Rising housing prices is a very direct result of pumping out more people and it has maybe a little to so with fertility rates.

Who wouldn't want the cost of rent to go down? Rent-extractors, primarily. Many fewer of them then renters, so this seems like an economic good.

That said, the comfortable carrying capacity of the Earth for human life (and all the other things still surviving with us) seems to be far less, so building systems to operate well under contraction, and working to contract to some rough level and the level off with a new system, seems prudent for the long haul.

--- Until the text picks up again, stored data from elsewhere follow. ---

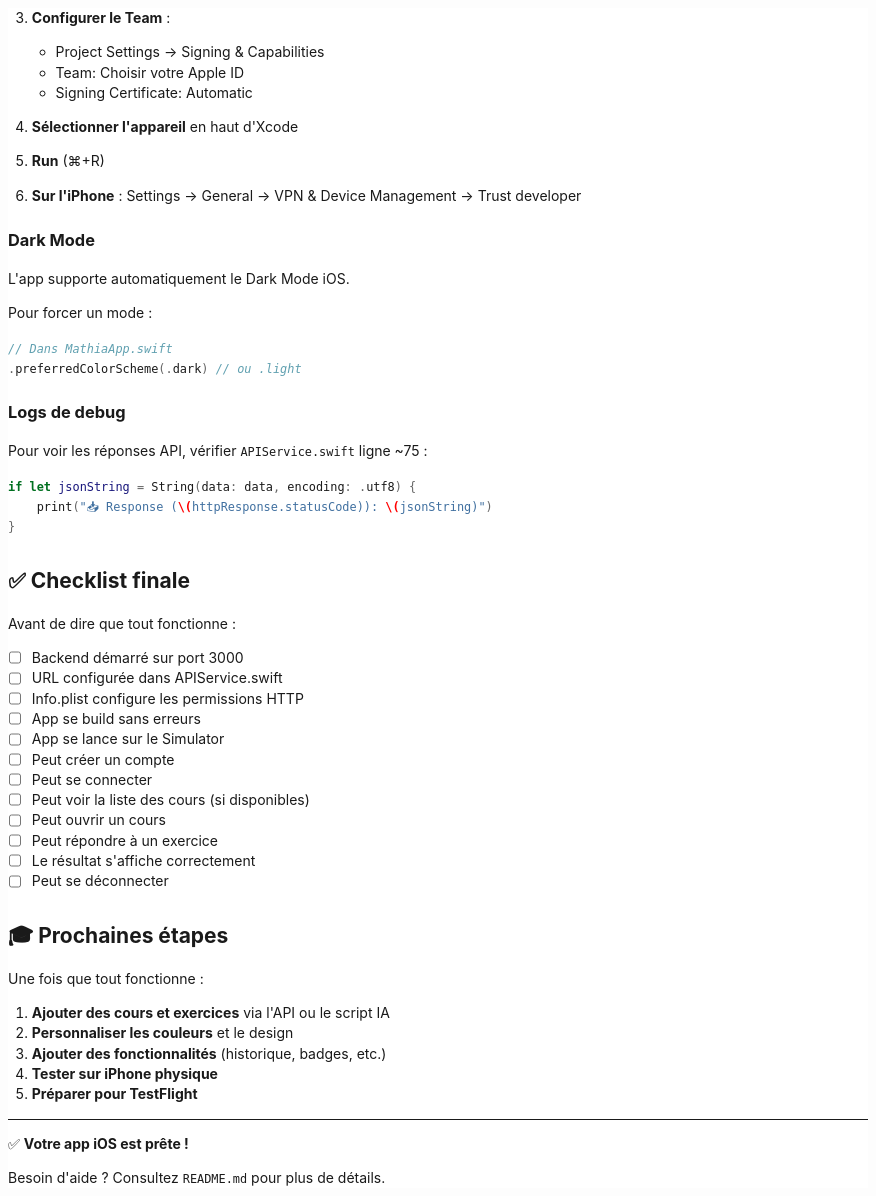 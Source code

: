 3. **Configurer le Team** :
   - Project Settings → Signing & Capabilities
   - Team: Choisir votre Apple ID
   - Signing Certificate: Automatic

4. **Sélectionner l'appareil** en haut d'Xcode

5. **Run** (⌘+R)

6. **Sur l'iPhone** : Settings → General → VPN & Device Management → Trust developer

### Dark Mode

L'app supporte automatiquement le Dark Mode iOS.

Pour forcer un mode :
```swift
// Dans MathiaApp.swift
.preferredColorScheme(.dark) // ou .light
```

### Logs de debug

Pour voir les réponses API, vérifier `APIService.swift` ligne ~75 :
```swift
if let jsonString = String(data: data, encoding: .utf8) {
    print("📥 Response (\(httpResponse.statusCode)): \(jsonString)")
}
```

## ✅ Checklist finale

Avant de dire que tout fonctionne :

- [ ] Backend démarré sur port 3000
- [ ] URL configurée dans APIService.swift
- [ ] Info.plist configure les permissions HTTP
- [ ] App se build sans erreurs
- [ ] App se lance sur le Simulator
- [ ] Peut créer un compte
- [ ] Peut se connecter
- [ ] Peut voir la liste des cours (si disponibles)
- [ ] Peut ouvrir un cours
- [ ] Peut répondre à un exercice
- [ ] Le résultat s'affiche correctement
- [ ] Peut se déconnecter

## 🎓 Prochaines étapes

Une fois que tout fonctionne :

1. **Ajouter des cours et exercices** via l'API ou le script IA
2. **Personnaliser les couleurs** et le design
3. **Ajouter des fonctionnalités** (historique, badges, etc.)
4. **Tester sur iPhone physique**
5. **Préparer pour TestFlight**

---

✅ **Votre app iOS est prête !**

Besoin d'aide ? Consultez `README.md` pour plus de détails.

Rising housing prices can co-exist with country population decline. Jobs (at least in western countries) tend to be more and more concentrated in large cities. So people move there and in combination with artificially limited supply (zoning and other laws) prices skyrocket. They decline far away from these cities/ regions but no one cares because there are no jobs there.
"As William R. Catton Jr. pointed out trenchantly many years ago in his book Overshoot, this is the situation the human population of Earth is in just now. The invention of fossil fuel-powered technologies and the breakneck extraction of fossil fuels that followed provided the industrial world with a resource base equivalent to ten spare planets. That was why population figures started rising in the nineteenth century and went into overdrive in the twentieth: all those additional resources temporarily boosted the carrying capacity of the planet to levels never before reached, and allowed our species to experience an immense population boom."